One option you have is to run your production build locally and then commit that to git and just push them out to the production server.

This can work, but it has a few downsides.

The first is a huge amount of nonsense changes in your history. You'll get all the changes in your source files, and then all the changes again in your built files. This can also lead to merge conflicts in your built files if you have more than one person trying to merge frontend changes at once.

You can tell git to treat built files as binary, so that you don't have the diff cluttering up your PR review screen, but this still doesn't solve the problem of merge conflicts.

Finally, you have to make sure you always remember to build the assets before you commit! You can set up git hooks or other automation methods, but this can be a real pain when developing locally. You end up with a lot of "did you build the assets?" comments on your pull requests, and a lot of "building assets" commits in your history.

Or worse, deploying code that depends on newly built assets, without having actually built the assets!

Requiring that your built assets always be up to date in version control is a real waste of developer time and energy.

I'd recommend against building locally and committing to version control.

Building as a Deploy Step

If you can't (or shouldn't) build locally and commit, then the other option is to build as a part of your deploy process.

This lets us ignore all built files from version control, so we're only ever comparing changes to source files, it reduces the chances of a merge conflict, and it eliminates the chances of forgetting to build the newest assets.

The trick here is how do you ensure that you're building the exact thing you think you are?

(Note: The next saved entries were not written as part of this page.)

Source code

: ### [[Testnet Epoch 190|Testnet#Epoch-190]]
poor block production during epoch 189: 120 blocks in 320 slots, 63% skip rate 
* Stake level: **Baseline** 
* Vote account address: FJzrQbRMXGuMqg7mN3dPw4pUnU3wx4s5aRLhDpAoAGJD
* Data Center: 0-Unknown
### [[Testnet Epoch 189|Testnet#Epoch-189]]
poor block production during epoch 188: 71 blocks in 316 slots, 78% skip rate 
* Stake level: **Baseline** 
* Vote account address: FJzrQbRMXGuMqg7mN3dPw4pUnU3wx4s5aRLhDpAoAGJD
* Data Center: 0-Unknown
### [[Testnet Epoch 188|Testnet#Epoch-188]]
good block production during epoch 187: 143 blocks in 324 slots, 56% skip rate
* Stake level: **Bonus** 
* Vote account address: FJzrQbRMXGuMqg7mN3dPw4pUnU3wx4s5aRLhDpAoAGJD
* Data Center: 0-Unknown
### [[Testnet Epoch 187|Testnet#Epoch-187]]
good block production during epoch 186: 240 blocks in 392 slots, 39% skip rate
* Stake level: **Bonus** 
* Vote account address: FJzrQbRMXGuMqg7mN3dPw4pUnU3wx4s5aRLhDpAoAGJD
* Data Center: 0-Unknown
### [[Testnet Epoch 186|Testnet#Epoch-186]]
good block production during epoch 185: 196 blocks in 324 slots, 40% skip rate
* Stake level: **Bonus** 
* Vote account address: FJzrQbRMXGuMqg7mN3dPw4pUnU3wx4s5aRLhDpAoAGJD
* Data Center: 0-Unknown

Managing Node Versions With NVM

The first thing you'll want to ensure is that you're using the same version of Node on the server as you are locally. If we're using different versions locally and in production, we'll end up with differing assets. In fact, you may even not be able to build the assets at all if your versions are too far off. You'll get a message like this:

The engine "node" is incompatible with this module. Expected version ">=12 <14". Got "10.0.0"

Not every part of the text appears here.